If your pet gets sick, it is not the easiest time for the children in your family. When a pet gets really unwell and they have been a part of your family since your child was born, you have got to remember that your child has built their lives around them. When the inevitable moment arrives, and a pet passes away, it’s important to consider a few important tips to help your children through this difficult time. So what do you need to remember?
Starting the Conversation
When it comes to breaking the news, honesty is always essential. Our children need to feel that we are open and honest because if we don’t, our kids could develop the feeling that death is something that is frowned upon or there is a type of stigma attached to it. As much as we don’t like to talk about death, it is a part of life. So this means that when it comes to our pets, we’ve got to bear the following in mind.

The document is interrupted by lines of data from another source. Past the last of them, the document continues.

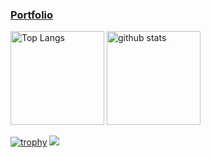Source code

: ### [Portfolio](https://iwamaesoma.wixsite.com/portfolio)
<p align="left">
  <img alt="Top Langs" height="150px" src="https://github-readme-stats.vercel.app/api/top-langs/?username=hiramekko&layout=compact&count_private=true&show_icons=true&theme=gruvbox" /> 
  <img alt="github stats" height="150px" src="https://github-readme-stats.vercel.app/api?username=hiramekko&count_private=true&show_icons=true&show_icons=true&theme=gruvbox" />
</p>

[![trophy](https://github-profile-trophy.vercel.app/?username=hiramekko&theme=gruvbox)](https://github.com/ryo-ma/github-profile-trophy)
![](https://github-profile-summary-cards.vercel.app/api/cards/profile-details?username=hiramekko&theme=gruvbox)

<!--
**hiramekko/hiramekko** is a ✨ _special_ ✨ repository because its `README.md` (this file) appears on your GitHub profile.

Here are some ideas to get you started:

- 🔭 I’m currently working on ...
- 🌱 I’m currently learning ...
- 👯 I’m looking to collaborate on ...
- 🤔 I’m looking for help with ...
- 💬 Ask me about ...
- 📫 How to reach me: ...
- 😄 Pronouns: ...
- ⚡ Fun fact: ...
-->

*Do not use indirect language. Calmly explain the situation and be age-appropriate. But you also need to listen to them if they have questions. When it comes to explaining this, we need to stay away from the old cliches such as the pet going to live “next door” or “on the farm” because this doesn’t provide a sense of closure.

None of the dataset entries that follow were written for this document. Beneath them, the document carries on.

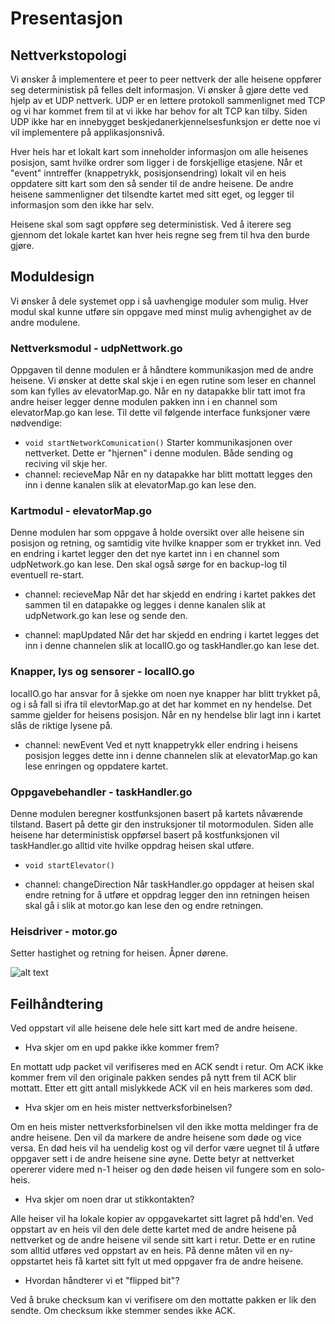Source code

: # Presentasjon

## Nettverkstopologi
Vi ønsker å implementere et peer to peer nettverk der alle heisene oppfører seg deterministisk på felles delt informasjon. Vi ønsker å gjøre dette ved hjelp av et UDP nettverk. UDP er en lettere protokoll sammenlignet med TCP og vi har kommet frem til at vi ikke har behov for alt TCP kan tilby. Siden UDP ikke har en innebygget beskjedanerkjennelsesfunksjon er dette noe vi vil implementere på applikasjonsnivå.

Hver heis har et lokalt kart som inneholder informasjon om alle heisenes posisjon, samt hvilke ordrer som ligger i de forskjellige etasjene. Når et "event" inntreffer (knappetrykk, posisjonsendring) lokalt vil en heis oppdatere sitt kart som den så sender til de andre heisene. De andre heisene sammenligner det tilsendte kartet med sitt eget, og legger til informasjon som den ikke har selv. 

Heisene skal som sagt oppføre seg deterministisk. Ved å iterere seg gjennom det lokale kartet kan hver heis regne seg frem til hva den burde gjøre.

## Moduldesign
Vi ønsker å dele systemet opp i så uavhengige moduler som mulig. Hver modul skal kunne utføre sin oppgave med minst mulig avhengighet av de andre modulene.



### Nettverksmodul - udpNettwork.go

Oppgaven til denne modulen er å håndtere kommunikasjon med de andre heisene. Vi ønsker at dette skal skje i en egen rutine som leser en channel som kan fylles av elevatorMap.go. Når en ny datapakke blir tatt imot fra andre heiser legger denne modulen pakken inn i en channel som elevatorMap.go kan lese. Til dette vil følgende interface funksjoner være nødvendige:

* `void startNetworkComunication()` 
  Starter kommunikasjonen over nettverket. Dette er "hjernen" i denne modulen. Både sending og reciving vil skje her. 
* channel: recieveMap
  Når en ny datapakke har blitt mottatt legges den inn i denne kanalen slik at elevatorMap.go kan lese den.


### Kartmodul - elevatorMap.go

Denne modulen har som oppgave å holde oversikt over alle heisene sin posisjon og retning, og samtidig vite hvilke knapper som er trykket inn. Ved en endring i kartet legger den det nye kartet inn i en channel som udpNetwork.go kan lese. Den skal også sørge for en backup-log til eventuell re-start.

* channel: recieveMap
  Når det har skjedd en endring i kartet pakkes det sammen til en datapakke og legges i denne kanalen slik at udpNetwork.go kan lese og sende den.

* channel: mapUpdated
  Når det har skjedd en endring i kartet legges det inn i denne channelen slik at localIO.go og taskHandler.go kan lese det.


### Knapper, lys og sensorer - localIO.go

localIO.go har ansvar for å sjekke om noen nye knapper har blitt trykket på, og i så fall si ifra til elevtorMap.go at det har kommet en ny hendelse. Det samme gjelder for heisens posisjon. Når en ny hendelse blir lagt inn i kartet slås de riktige lysene på. 

* channel: newEvent
  Ved et nytt knappetrykk eller endring i heisens posisjon legges dette inn i denne channelen slik at elevatorMap.go kan lese enringen og oppdatere kartet. 

### Oppgavebehandler - taskHandler.go

Denne modulen beregner kostfunksjonen basert på kartets nåværende tilstand. Basert på dette gir den instruksjoner til motormodulen. Siden alle heisene har deterministisk oppførsel basert på kostfunksjonen vil taskHandler.go alltid vite hvilke oppdrag heisen skal utføre. 

* `void startElevator()`

* channel: changeDirection
  Når taskHandler.go oppdager at heisen skal endre retning for å utføre et oppdrag legger den inn retningen heisen skal gå i slik at motor.go kan lese den og endre retningen. 

### Heisdriver - motor.go

Setter hastighet og retning for heisen. Åpner dørene.

![alt text](https://github.com/bendike/TTK4145/blob/master/Project/TTK4145_design.png "Logo Title Text 1")


## Feilhåndtering 

Ved oppstart vil alle heisene dele hele sitt kart med de andre heisene.

* Hva skjer om en upd pakke ikke kommer frem?

En mottatt udp packet vil verifiseres med en ACK sendt i retur. Om ACK ikke kommer frem vil den originale pakken sendes på nytt frem til ACK blir mottatt. Etter ett gitt antall mislykkede ACK vil en heis markeres som død.

* Hva skjer om en heis mister nettverksforbinelsen?

Om en heis mister nettverksforbinelsen vil den ikke motta meldinger fra de andre heisene. Den vil da markere de andre heisene som døde og vice versa. En død heis vil ha uendelig kost og vil derfor være uegnet til å utføre oppgaver sett i de andre heisene sine øyne. Dette betyr at nettverket opererer videre med n-1 heiser og den døde heisen vil fungere som en solo-heis.

* Hva skjer om noen drar ut stikkontakten? 

Alle heiser vil ha lokale kopier av oppgavekartet sitt lagret på hdd'en. Ved oppstart av en heis vil den dele dette kartet med de andre heisene på nettverket og de andre heisene vil sende sitt kart i retur. Dette er en rutine som alltid utføres ved oppstart av en heis. På denne måten vil en ny-oppstartet heis få kartet sitt fylt ut med oppgaver fra de andre heisene.

* Hvordan håndterer vi et "flipped bit"?

Ved å bruke checksum kan vi verifisere om den mottatte pakken er lik den sendte. Om checksum ikke stemmer sendes ikke ACK.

*Give them comfort. Even if your child doesn’t seem upset at first, you don’t need to coerce them into feeling sad because of the event. They need to process everything in their own way. It is also a good idea to remind them that you feel sad as well and that you can work through it together as a family. Encouraging them to express themselves is also very important.
Celebrating the Pet’s Life
As part of the grieving process, we need to remember that the reason they are sad is because of the love they feel for their pet, which is why the celebration aspect is so important. There are numerous ways that you can do this:
*Hold a memorial. Planning a small memorial in the backyard or in their favorite park is an excellent way to speak about their life and mark the end of it with recognition and love. You can also purchase a special item, such as a dog memorial urn or a memorial stone, for the event.
*Hanging a photo. You could also display some of your favorite images around the home and encourage your child to pick out some of their favorites, so they are part of the process.
*Walk along your pet’s favorite route. If you’ve lost a dog, you could take the opportunity to walk along the route together. This might be difficult just after they’ve passed away, but it’s a little reminder that life can continue in similar ways.
Answer Their Questions
This is, understandably, incredibly important, because your child may have lots of questions if your pet died suddenly. This is going to be the first time that they’ve experienced grief, so you need to explain that it’s okay to feel a variety of emotions, whether it’s sadness or anger.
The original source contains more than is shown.